November, 2009 | Aidan Finn, IT Pro

Live Migrations Are Serial, Not Concurrent

Normally when you move 2 VM’s from one host to another using Live Migration they move one at a time. Yes, the VMM job pauses at 50% for the second machine for a while – that’s because it hasn’t started to replicate memory yet. The live migrations are serial, not concurrent. The memory of a running VM is being copied across a network so the network becomes a bottleneck.

I ran a little test across 3 Windows Server 2008 R2 Hyper-V cluster nodes to see what would happen. I started moving a VM from Host A to Host C. I also started moving a VM from Host B to host C. The first one ran straight through. The second one paused at 50% until the first one was moved – just like moving 2 VM’s from one host to another.

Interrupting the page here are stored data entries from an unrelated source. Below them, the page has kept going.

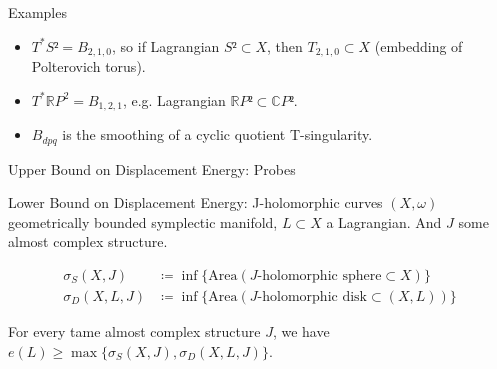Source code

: \documentclass[handout,aspectratio=169]{beamer}
\begin{document}
\begin{frame}{Examples}
  \begin{itemize}
    \item<1-> $T^* S² = B_{2,1,0}$, so if Lagrangian $S² ⊂ X$, then $T_{2,1,0} ⊂ X$ (embedding of Polterovich torus).
    \item<2-> $T^* ℝP^2 = B_{1,2,1}$, e.g. Lagrangian $ℝP² ⊂ ℂP²$.
    \item<3-> $B_{dpq}$ is the smoothing of a cyclic quotient T-singularity.
  \end{itemize}
\end{frame}

\begin{frame}{Upper Bound on Displacement Energy: Probes}
  \begin{center}

  \end{center}
\end{frame}

\begin{frame}{Lower Bound on Displacement Energy: J-holomorphic curves}
  $(X,ω)$ geometrically bounded symplectic manifold, $L ⊂ X$ a Lagrangian. And $J$ some almost complex structure.
  \begin{definition}
    \begin{align*}
      σ_S(X,J) &≔ \inf\{\text{Area}(J\text{-holomorphic sphere} ⊂ X)\}\\
      σ_D(X,L,J) &≔ \inf\{\text{Area}(J\text{-holomorphic disk} ⊂ (X,L))\}
    \end{align*}
  \end{definition}

  \pause
  \begin{theorem}[Chekanov]
    For every tame almost complex structure $J$, we have $e(L) ≥ \max\{σ_S(X,J), σ_D(X,L,J)\}$.
  \end{theorem}
\end{frame}
\end{document}

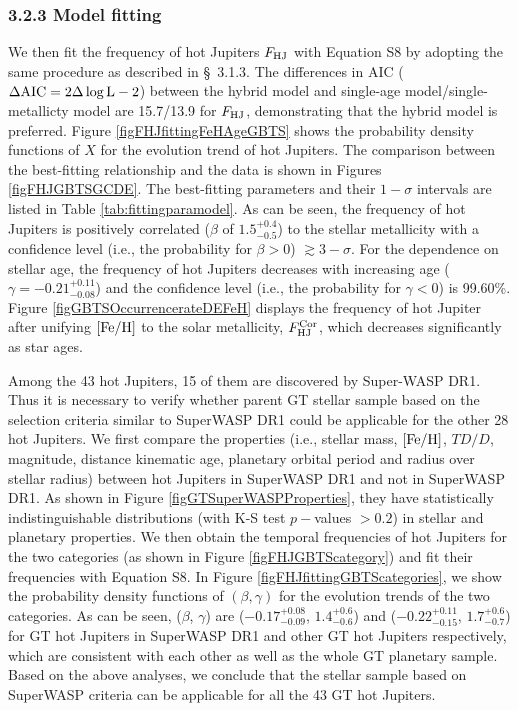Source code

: \documentclass[twocolumn]{pnas-new}
\begin{document}
\subsubsection*{3.2.3 Model fitting} 
\label{sec.obs.GBTS.fitting}
We then fit the frequency of hot Jupiters $F_{\rm HJ}$ with Equation S8 by adopting the same procedure as described in \S~3.1.3.
The differences in AIC ($\rm \Delta AIC = 2 \Delta \log L - 2$) between the hybrid model and single-age model/single-metallicty model are 15.7/13.9 for $F_{\rm HJ}$, demonstrating that the hybrid model is preferred. 
Figure \ref{figFHJfittingFeHAgeGBTS} shows the probability density functions of $X$ for the evolution trend of hot Jupiters.
The comparison between the best-fitting relationship and
the data is shown in Figures \ref{figFHJGBTSGCDE}.
The best-fitting parameters and their $1-\sigma$ intervals are listed in Table \ref{tab:fittingparamodel}.
As can be seen, the frequency of hot Jupiters is positively correlated ($\beta$ of $1.5^{+0.4}_{-0.5}$) to the stellar metallicity with a confidence level (i.e., the probability for $\beta>0$) $\gtrsim 3-\sigma$.
For the dependence on stellar age, the frequency of hot Jupiters decreases with increasing age ($\gamma = -0.21^{+0.11}_{-0.08}$) and the confidence level (i.e., the probability for $\gamma<0$) is 99.60\%.
Figure \ref{figGBTSOccurrencerateDEFeH} displays the frequency of hot Jupiter after unifying $\rm [Fe/H]$ to the solar metallicity, $F^{\rm Cor}_{\rm HJ}$, which decreases significantly as star ages.

Among the 43 hot Jupiters, 15 of them are discovered by Super-WASP DR1.
Thus it is necessary to verify whether parent GT stellar sample based on the selection criteria similar to SuperWASP DR1 could be applicable for the other 28 hot Jupiters.
We first compare the properties (i.e., stellar mass, $\rm [Fe/H]$, $TD/D$, magnitude, distance kinematic age, planetary orbital period and radius over stellar radius) between hot Jupiters in SuperWASP DR1 and not in SuperWASP DR1.
As shown in Figure \ref{figGTSuperWASPProperties}, they have statistically indistinguishable distributions (with K-S test $p-$values $>0.2$) in stellar and planetary properties.
We then obtain the temporal frequencies of hot Jupiters for the two categories (as shown in Figure \ref{figFHJGBTScategory}) and fit their frequencies with Equation S8.
In Figure \ref{figFHJfittingGBTScategories}, we show the probability density functions of $(\beta, \gamma)$
for the evolution trends of the two categories.
As can be seen, ($\beta$, $\gamma$) are ($-0.17^{+0.08}_{-0.09}$, $1.4^{+0.6}_{-0.6}$) and ($-0.22^{+0.11}_{-0.15}$, $1.7^{+0.6}_{-0.7}$) for GT hot Jupiters in SuperWASP DR1 and other GT hot Jupiters respectively, which are consistent with each other as well as the whole GT planetary sample.
Based on the above analyses, we conclude that the stellar sample based on SuperWASP criteria can be applicable for all the 43 GT hot Jupiters.
\end{document}
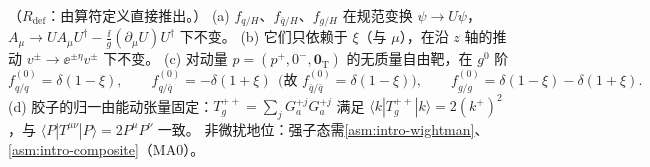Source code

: \begin{proposition}\label{prop:pdf-invariance}
（$R_{\mathrm{def}}$：由算符定义直接推出。）
(a) $f_{q/H}$、$f_{\bar q/H}$、$f_{g/H}$ 在规范变换 $\psi\to U\psi$，$A_\mu\to UA_\mu U^\dagger-\frac{\ii}{g}(\partial_\mu U)U^\dagger$ 下不变。
(b) 它们只依赖于 $\xi$（与 $\mu$），在沿 $z$ 轴的推动 $v^\pm\to\ee^{\pm\eta}v^\pm$ 下不变。
(c) 对动量 $p=(p^+,0^-,\bm 0_{\mathrm T})$ 的无质量自由靶，在 $g^0$ 阶
\begin{equation}\label{eq:pdf-free}
f^{(0)}_{q/q}=\delta(1-\xi),\qquad f^{(0)}_{q/\bar q}=-\delta(1+\xi)\ \ \big(\text{故 }f^{(0)}_{\bar q/\bar q}=\delta(1-\xi)\big),\qquad
f^{(0)}_{g/g}=\delta(1-\xi)-\delta(1+\xi).
\end{equation}
(d) 胶子的归一由能动张量固定：$T^{++}_g=\sum_jG^{+j}_aG^{+j}_a$ 满足 $\langle k|T^{++}_g|k\rangle=2(k^+)^2$，与 $\langle P|T^{\mu\nu}|P\rangle=2P^\mu P^\nu$ 一致。
非微扰地位：强子态需\cref{asm:intro-wightman}、\cref{asm:intro-composite}（MA0）。
\end{proposition}

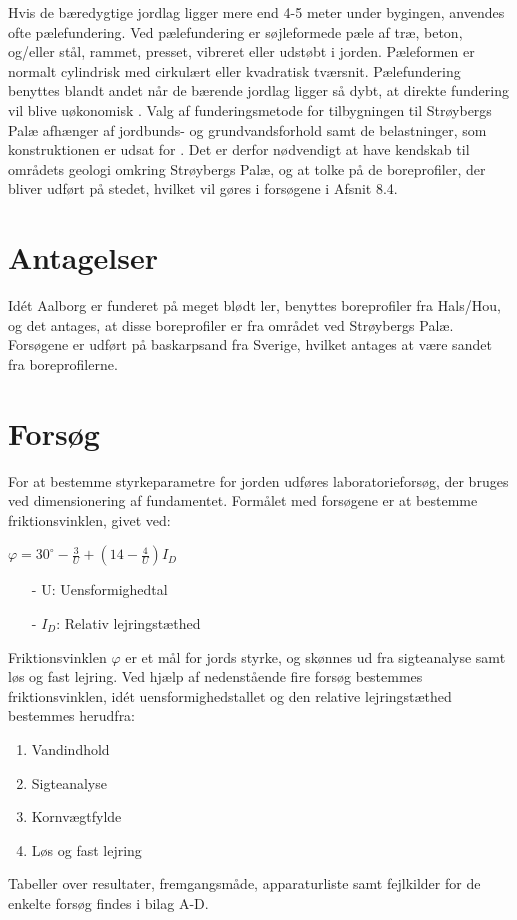 \indent{     }  Hvis de bæredygtige jordlag ligger mere end 4-5 meter under bygingen, anvendes ofte pælefundering. Ved pælefundering er søjleformede pæle af træ, beton, og/eller stål, rammet, presset, vibreret eller udstøbt i jorden. Pæleformen er normalt cylindrisk med cirkulært eller kvadratisk tværsnit. Pælefundering benyttes blandt andet når de bærende jordlag ligger så dybt, at direkte fundering vil blive uøkonomisk \citep[ s. 355]{geoteknik}.
\newline
\newline
Valg af funderingsmetode for tilbygningen til Strøybergs Palæ afhænger af jordbunds- og grundvandsforhold samt de belastninger, som konstruktionen er udsat for \citep[ s. 355]{geoteknik}. Det er derfor nødvendigt at have kendskab til områdets geologi omkring Strøybergs Palæ, og at tolke på de boreprofiler, der bliver udført på stedet, hvilket vil gøres i forsøgene i Afsnit 8.4. 

\section{Antagelser}
Idét Aalborg er funderet på meget blødt ler, benyttes boreprofiler fra Hals/Hou, og det antages, at disse boreprofiler er fra området ved Strøybergs Palæ. 
\newline \indent{     }  Forsøgene er udført på baskarpsand fra Sverige, hvilket antages at være sandet fra boreprofilerne.

\section{Forsøg}
For at bestemme styrkeparametre for jorden udføres laboratorieforsøg, der bruges ved dimensionering af fundamentet.
\newline
\newline
Formålet med forsøgene er at bestemme friktionsvinklen, givet ved: 

\begin{center}
	$\varphi = 30^\circ - \frac{3}{U} + (14 - \frac{4}{U}) I_D$
\end{center}

\begin{itemize}
	\item[-] U: Uensformighedtal
	\item[-] $I_D$: Relativ lejringstæthed
\end{itemize}

Friktionsvinklen $\varphi$ er et mål for jords styrke, og skønnes ud fra sigteanalyse samt løs og fast lejring. Ved hjælp af nedenstående fire forsøg bestemmes friktionsvinklen, idét uensformighedstallet og den relative lejringstæthed bestemmes herudfra: 
\begin{enumerate}
	\item Vandindhold
	\item Sigteanalyse
	\item Kornvægtfylde
	\item Løs og fast lejring
\end{enumerate}
Tabeller over resultater, fremgangsmåde, apparaturliste samt fejlkilder for de enkelte forsøg findes i bilag A-D.


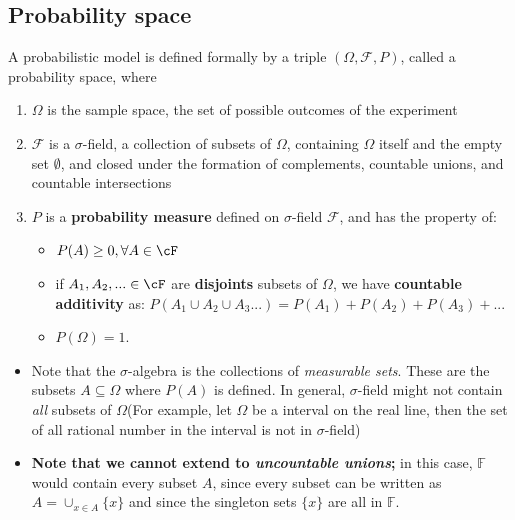 \begin{refsection}
\subsection{Probability space}
\begin{definition}\cite{rosenthal2006first}\label{ch:theory-of-probability:def:ProbabilitySpace}
A probabilistic model is defined formally by a triple $(\Omega, \mathcal{F}, P)$, called a probability space, where
\begin{enumerate}
\item $\Omega$ is the sample space, the set of possible outcomes of the experiment
\item $\mathcal{F}$ is a $\sigma$-field, a collection of subsets of $\Omega$, containing $\Omega$ itself and the empty set $\emptyset$, and closed under the formation of complements, countable unions, and countable intersections
\item $P$ is a \textbf{probability measure }defined on  $\sigma$-field $\mathcal{F}$, and has the property of: 
\begin{itemize}
\item $P(A)\geq 0, \forall A\in \cF$
\item if $A_1,A_2,... \in \cF$ are \textbf{disjoints} subsets of $\Omega$, we have \textbf{countable additivity} as:
$P(A_1\cup A_2 \cup A_3 ...) = P(A_1) + P(A_2) + P(A_3) + ...$
\item $P({\Omega}) = 1$.
\end{itemize}
\end{enumerate}
\end{definition}


\begin{remark}[interpretation]\hfill
\begin{itemize}
	\item Note that the $\sigma$-algebra is the collections of \emph{measurable sets}. These are the subsets $A \subseteq \Omega$ where $P(A)$ is defined. In general, $\sigma$-field might not contain \emph{all} subsets of $\Omega$(For example, let $\Omega$ be a interval on the real line, then the set of all rational number in the interval is not in $\sigma$-field)
	\item \textbf{Note that we cannot extend to \emph{uncountable unions};} in this case, $\mathbb{F}$ would contain every subset $A$, since every subset can be written as $A = \cup_{x\in A} \{x\} $ and since the singleton sets $\{x\}$ are all in $\mathbb{F}$.
\end{itemize}
\end{remark}



\end{refsection}
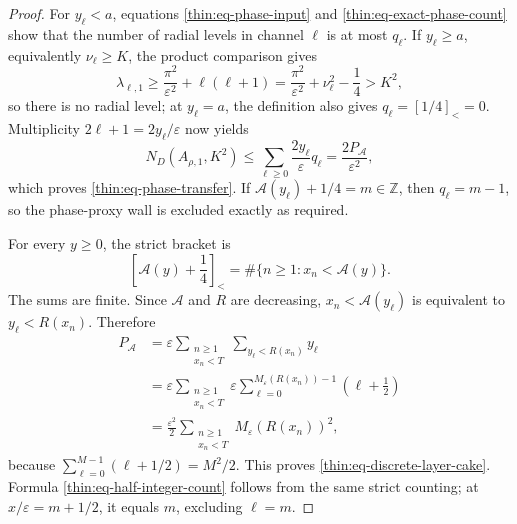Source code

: \documentclass[11pt]{article}
\numberwithin{equation}{section}
\theoremstyle{definition}
\theoremstyle{remark}
\begin{document}
\begin{proof}
For \(y_\ell<a\), equations \eqref{thin:eq-phase-input} and
\eqref{thin:eq-exact-phase-count} show that the number of radial levels in
channel \(\ell\) is at most \(q_\ell\).  If \(y_\ell\geq a\), equivalently
\(\nu_\ell\geq K\), the product comparison gives
\[
  \lambda_{\ell,1}
  \geq\frac{\pi^2}{\varepsilon^2}+\ell(\ell+1)
  =\frac{\pi^2}{\varepsilon^2}+\nu_\ell^2-\frac14
  >K^2,
\]
so there is no radial level; at \(y_\ell=a\), the definition also gives
\(q_\ell=[1/4]_< =0\).  Multiplicity \(2\ell+1=2y_\ell/\varepsilon\)
now yields
\[
  N_D(A_{\rho,1},K^2)
  \leq\sum_{\ell\geq0}\frac{2y_\ell}{\varepsilon}q_\ell
  =\frac{2P_{\mathcal A}}{\varepsilon^2},
\]
which proves \eqref{thin:eq-phase-transfer}.  If
\(\mathcal A(y_\ell)+1/4=m\in\mathbb Z\), then \(q_\ell=m-1\), so the
phase-proxy wall is excluded exactly as required.

For every \(y\geq0\), the strict bracket is
\[
  \left[\mathcal A(y)+\frac14\right]_<
  =\#\{n\geq1:x_n<\mathcal A(y)\}.
\]
The sums are finite.  Since \(\mathcal A\) and \(R\) are decreasing,
\(x_n<\mathcal A(y_\ell)\) is equivalent to \(y_\ell<R(x_n)\).  Therefore
\[
\begin{aligned}
  P_{\mathcal A}
  &=\varepsilon
    \sum_{\substack{n\geq1\\x_n<T}}
      \sum_{y_\ell<R(x_n)}y_\ell \\
  &=\varepsilon
    \sum_{\substack{n\geq1\\x_n<T}}
      \varepsilon\sum_{\ell=0}^{M_\varepsilon(R(x_n))-1}
        \left(\ell+\frac12\right) \\
  &=\frac{\varepsilon^2}{2}
    \sum_{\substack{n\geq1\\x_n<T}}
      M_\varepsilon(R(x_n))^2,
\end{aligned}
\]
because \(\sum_{\ell=0}^{M-1}(\ell+1/2)=M^2/2\).  This proves
\eqref{thin:eq-discrete-layer-cake}.  Formula
\eqref{thin:eq-half-integer-count} follows from the same strict counting;
at \(x/\varepsilon=m+1/2\), it equals \(m\), excluding \(\ell=m\).


\end{proof}
\end{document}
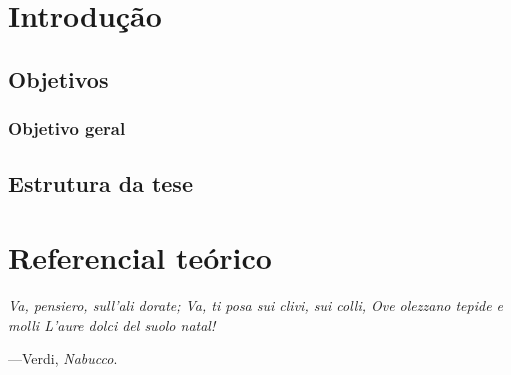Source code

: \documentclass[
	12pt,				  %
	openright,	  %
	oneside,			%
	a4paper,			%
	english,			%
	french,				%
	spanish,			%
	brazil				%
	]{abntex2}
\begin{document}

\tableofcontents*
\cleardoublepage


\textual

\chapter{Introdução}



\clearpage
\section{Objetivos}
\label{sec:objetivos}

\subsection*{Objetivo geral}


\section{Estrutura da tese}
\label{sec:estrutura_da_tese}



\chapter{Referencial teórico}
\label{ch:referencial_teorico}

\epigraph{\itshape Va, pensiero, sull'ali dorate; 
Va, ti posa sui clivi, sui colli, 
Ove olezzano tepide e molli 
L'aure dolci del suolo natal!}{---Verdi, \emph{Nabucco}.}
\end{document}
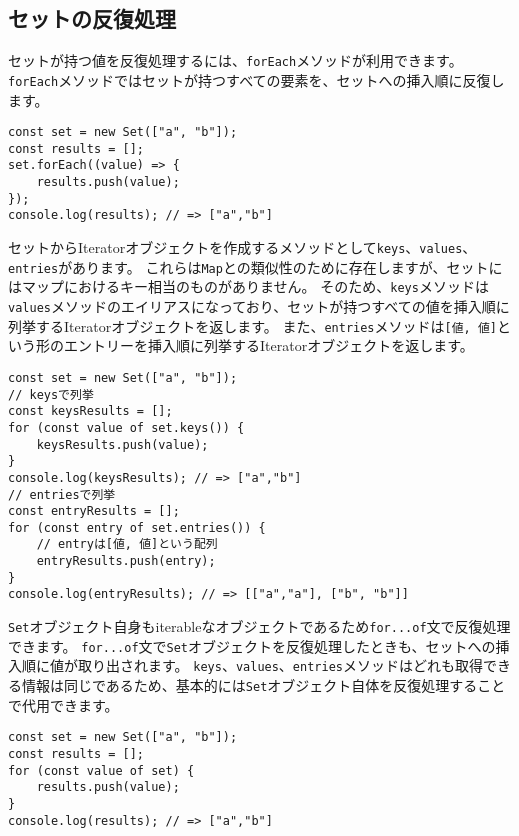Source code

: \hypertarget{set-iteration}{%
\subsection{セットの反復処理}\label{set-iteration}}

セットが持つ値を反復処理するには、\texttt{forEach}メソッドが利用できます。
\texttt{forEach}メソッドではセットが持つすべての要素を、セットへの挿入順に反復します。

\begin{lstlisting}
const set = new Set(["a", "b"]);
const results = [];
set.forEach((value) => {
    results.push(value);
});
console.log(results); // => ["a","b"]
\end{lstlisting}

セットからIteratorオブジェクトを作成するメソッドとして\texttt{keys}、\texttt{values}、\texttt{entries}があります。
これらは\texttt{Map}との類似性のために存在しますが、セットにはマップにおけるキー相当のものがありません。
そのため、\texttt{keys}メソッドは\texttt{values}メソッドのエイリアスになっており、セットが持つすべての値を挿入順に列挙するIteratorオブジェクトを返します。
また、\texttt{entries}メソッドは\texttt{[値, 値]}という形のエントリーを挿入順に列挙するIteratorオブジェクトを返します。

\begin{lstlisting}
const set = new Set(["a", "b"]);
// keysで列挙
const keysResults = [];
for (const value of set.keys()) {
    keysResults.push(value);
}
console.log(keysResults); // => ["a","b"]
// entriesで列挙
const entryResults = [];
for (const entry of set.entries()) {
    // entryは[値, 値]という配列
    entryResults.push(entry);
}
console.log(entryResults); // => [["a","a"], ["b", "b"]]
\end{lstlisting}

\texttt{Set}オブジェクト自身もiterableなオブジェクトであるため\texttt{for...of}文で反復処理できます。
\texttt{for...of}文で\texttt{Set}オブジェクトを反復処理したときも、セットへの挿入順に値が取り出されます。
\texttt{keys}、\texttt{values}、\texttt{entries}メソッドはどれも取得できる情報は同じであるため、基本的には\texttt{Set}オブジェクト自体を反復処理することで代用できます。

\begin{lstlisting}
const set = new Set(["a", "b"]);
const results = [];
for (const value of set) {
    results.push(value);
}
console.log(results); // => ["a","b"]
\end{lstlisting}

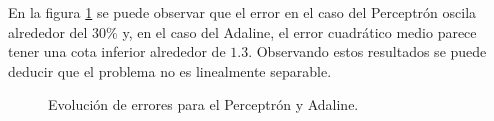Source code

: \documentclass[spanish]{assignment}
\begin{document}
	En la figura \ref{fig:p2} se puede observar que el error en el caso del Perceptrón oscila alrededor del $30\%$ y, 
	en el caso del Adaline, el error cuadrático medio parece tener una cota inferior alrededor de $1.3$. Observando estos resultados se puede deducir que el problema no es linealmente separable.
	\begin{center}
		\begin{figure}
			\caption{Evolución de errores para el Perceptrón y Adaline.}	
			\label{fig:p2}
		\end{figure}
	\end{center}
	
\end{document}
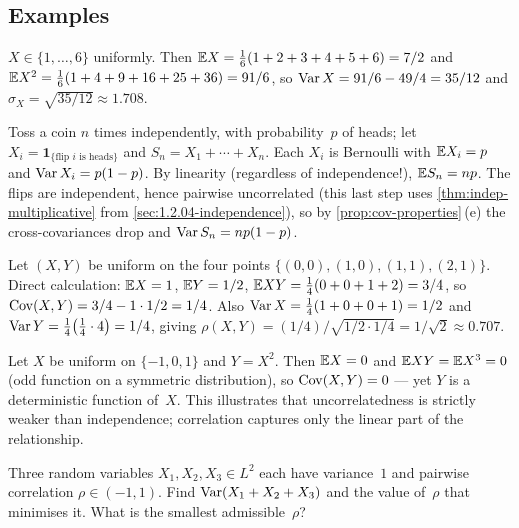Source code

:\subsection*{Examples}

\begin{example}
\label{ex:die-moments}
$X \in \{1, \dots, 6\}$ uniformly. Then
$\E X = \tfrac{1}{6}(1 + 2 + 3 + 4 + 5 + 6) = 7/2$ and
$\E X^2 = \tfrac{1}{6}(1 + 4 + 9 + 16 + 25 + 36) = 91/6$, so
$\Var X = 91/6 - 49/4 = 35/12$ and $\sigma_X = \sqrt{35/12} \approx 1.708$.
\end{example}

\begin{example}
\label{ex:binomial-moments}
Toss a coin $n$ times independently, with probability~$p$ of heads;
let $X_i = \mathbf{1}_{\{\text{flip } i \text{ is heads}\}}$ and
$S_n = X_1 + \cdots + X_n$. Each $X_i$ is Bernoulli with
$\E X_i = p$ and $\Var X_i = p(1 - p)$. By linearity (regardless of
independence!), $\E S_n = np$. The flips are independent, hence
pairwise uncorrelated (this last step uses
\cref{thm:indep-multiplicative} from
\cref{sec:1.2.04-independence}), so by
\cref{prop:cov-properties}\,(e) the cross-covariances drop and
$\Var S_n = n p (1 - p)$.
\end{example}

\begin{example}
\label{ex:cov-pair}
Let $(X, Y)$ be uniform on the four points
$\{(0, 0), (1, 0), (1, 1), (2, 1)\}$. Direct calculation:
$\E X = 1$, $\E Y = 1/2$,
$\E XY = \tfrac{1}{4}(0 + 0 + 1 + 2) = 3/4$,
so $\Cov(X, Y) = 3/4 - 1 \cdot 1/2 = 1/4$. Also
$\Var X = \tfrac{1}{4}(1 + 0 + 0 + 1) = 1/2$ and
$\Var Y = \tfrac{1}{4}\bigl(\tfrac{1}{4} \cdot 4\bigr) = 1/4$,
giving $\rho(X, Y) = (1/4) / \sqrt{1/2 \cdot 1/4} = 1/\sqrt{2} \approx 0.707$.
\end{example}

\begin{example}[Uncorrelated but dependent: $Y = X^2$]
\label{ex:uncorrelated-dependent}
Let $X$ be uniform on $\{-1, 0, 1\}$ and $Y = X^2$. Then $\E X = 0$
and $\E XY = \E X^3 = 0$ (odd function on a symmetric distribution),
so $\Cov(X, Y) = 0$ — yet $Y$ is a deterministic function of~$X$. This
illustrates that uncorrelatedness is strictly weaker than
independence; correlation captures only the linear part of the
relationship.
\end{example}

\begin{problem}
\label{prob:variance-of-sum-correlated}
Three random variables $X_1, X_2, X_3 \in L^2$ each have variance~$1$
and pairwise correlation $\rho \in (-1, 1)$. Find $\Var(X_1 + X_2 + X_3)$
and the value of~$\rho$ that minimises it. What is the smallest
admissible~$\rho$?
\end{problem}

Technorati Tags: Hyper-V,Windows Server 2008 R2,Live Migration

How Well Does Live Migration Perform?

Excellently. But why believe me? I’ve just added a node to our cluster and moved a VM throughout the infrastructure in every combination I could think of, from host A to B, from B to A, from A to C, from C to A, from B to C … you get the idea.

While I was going this I was RDP’d into that VM that was being moved using Live Migration. I ran a continuous ping from that session to the physical default gateway, a Cisco firewall. This is the result of the ping:

Packets: Sent = 1174, Received = 1174, Lost = 0 (0% loss),
Approximate round trip times in milli-seconds:
Minimum = 0ms, Maximum = 4ms, Average = 0ms

What was lost? Zip! Nada! How many interruptions did I experience during my RDP session? Zip! Nada!

‘Nuff said.

Technorati Tags: Hyper-V,Live Migration,Windows Server 2008 R2

Adding a Node To A VMM Managed Hyper-V Cluster

I’ve just gone through this process so I thought I’d document what I did:

Have a test VM ready and running on the cluster. You’ll be moving it around to/from the new node. Don’t use a production machine in case something doesn’t work.
Built the new node. Set up hardware, drivers and patches, making sure the machine was identical to the other nodes in the cluster. I mean identical.
Enable Hyper-V role and Failover Clustering feature.
Configure the virtual networks to be identical as the other nodes – VMM won’t do this in the “add” step and we know it messes up the configuration of External networks.
Used the SAN manager to present all cluster disks to the new node.
Put the cluster, Hyper-V cluster nodes and VMM server into maintenance mode in OpsMgr.
Add the new node to the cluster in Failover Clustering. Modified the cluster quorum settings to be recommended.
Refreshed the cluster in VMM 2008 R2. Waited for the new node to appear under the cluster in a pending state.
Right-clicked on the new pending node and selected Add Node To Cluster. Entered administrator credentials (good for all nodes in the cluster). VMM ran a job to deploy the VMM agent.
If everything is good and matches up (watch out for virtual networks) then you won’t see the dreaded “Unsupported Cluster Configuration” error.
Move that test VM around from the new node to all the other nodes and back again using Live Migration.
Re-run the validation tests against your cluster ASAP.

All should be well at this point. If so, deploy your OpsMgr agent and take the OpsMgr agents out of maintenance mode.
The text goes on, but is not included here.